'''

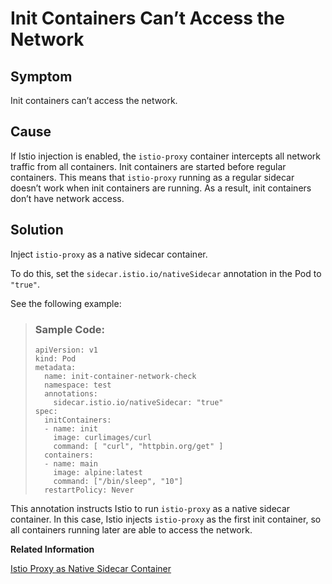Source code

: <!-- loio08507ba3ef604993aef000ead96b5000 -->

# Init Containers Can’t Access the Network



<a name="loio08507ba3ef604993aef000ead96b5000__section_ahg_ckb_4gc"/>

## Symptom

Init containers can’t access the network.



<a name="loio08507ba3ef604993aef000ead96b5000__section_zkk_ckb_4gc"/>

## Cause

If Istio injection is enabled, the `istio-proxy` container intercepts all network traffic from all containers. Init containers are started before regular containers. This means that `istio-proxy` running as a regular sidecar doesn’t work when init containers are running. As a result, init containers don’t have network access.



<a name="loio08507ba3ef604993aef000ead96b5000__section_iml_ckb_4gc"/>

## Solution

Inject `istio-proxy` as a native sidecar container.

To do this, set the `sidecar.istio.io/nativeSidecar` annotation in the Pod to `"true"`.

See the following example:

> ### Sample Code:  
> ```
> apiVersion: v1
> kind: Pod
> metadata:
>   name: init-container-network-check
>   namespace: test
>   annotations:
>     sidecar.istio.io/nativeSidecar: "true"
> spec:
>   initContainers:
>   - name: init
>     image: curlimages/curl
>     command: [ "curl", "httpbin.org/get" ]
>   containers:
>   - name: main
>     image: alpine:latest
>     command: ["/bin/sleep", "10"]
>   restartPolicy: Never
> ```

This annotation instructs Istio to run `istio-proxy` as a native sidecar container. In this case, Istio injects `istio-proxy` as the first init container, so all containers running later are able to access the network.

**Related Information**  


[Istio Proxy as Native Sidecar Container](https://kyma-project.io/#/istio/user/00--istio-proxy-as-native-sidecar)

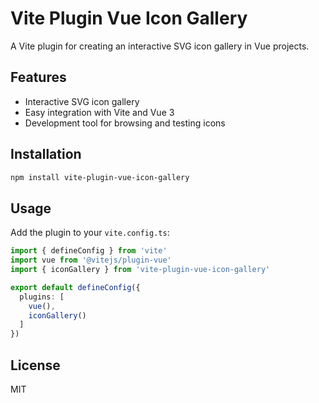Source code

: # Vite Plugin Vue Icon Gallery

A Vite plugin for creating an interactive SVG icon gallery in Vue projects.

## Features

- Interactive SVG icon gallery
- Easy integration with Vite and Vue 3
- Development tool for browsing and testing icons

## Installation

```bash
npm install vite-plugin-vue-icon-gallery
```

## Usage

Add the plugin to your `vite.config.ts`:

```typescript
import { defineConfig } from 'vite'
import vue from '@vitejs/plugin-vue'
import { iconGallery } from 'vite-plugin-vue-icon-gallery'

export default defineConfig({
  plugins: [
    vue(),
    iconGallery()
  ]
})
```

## License

MIT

'''

• [WHAT TO WORK ON] Begin with the line that contains "Add the plugin" and end with the last line of the material above. Set down that range exactly.

• [RESPONSE BOX]
Add the plugin to your `vite.config.ts`:

```typescript
import { defineConfig } from 'vite'
import vue from '@vitejs/plugin-vue'
import { iconGallery } from 'vite-plugin-vue-icon-gallery'

export default defineConfig({
  plugins: [
    vue(),
    iconGallery()
  ]
})
```

## License

MIT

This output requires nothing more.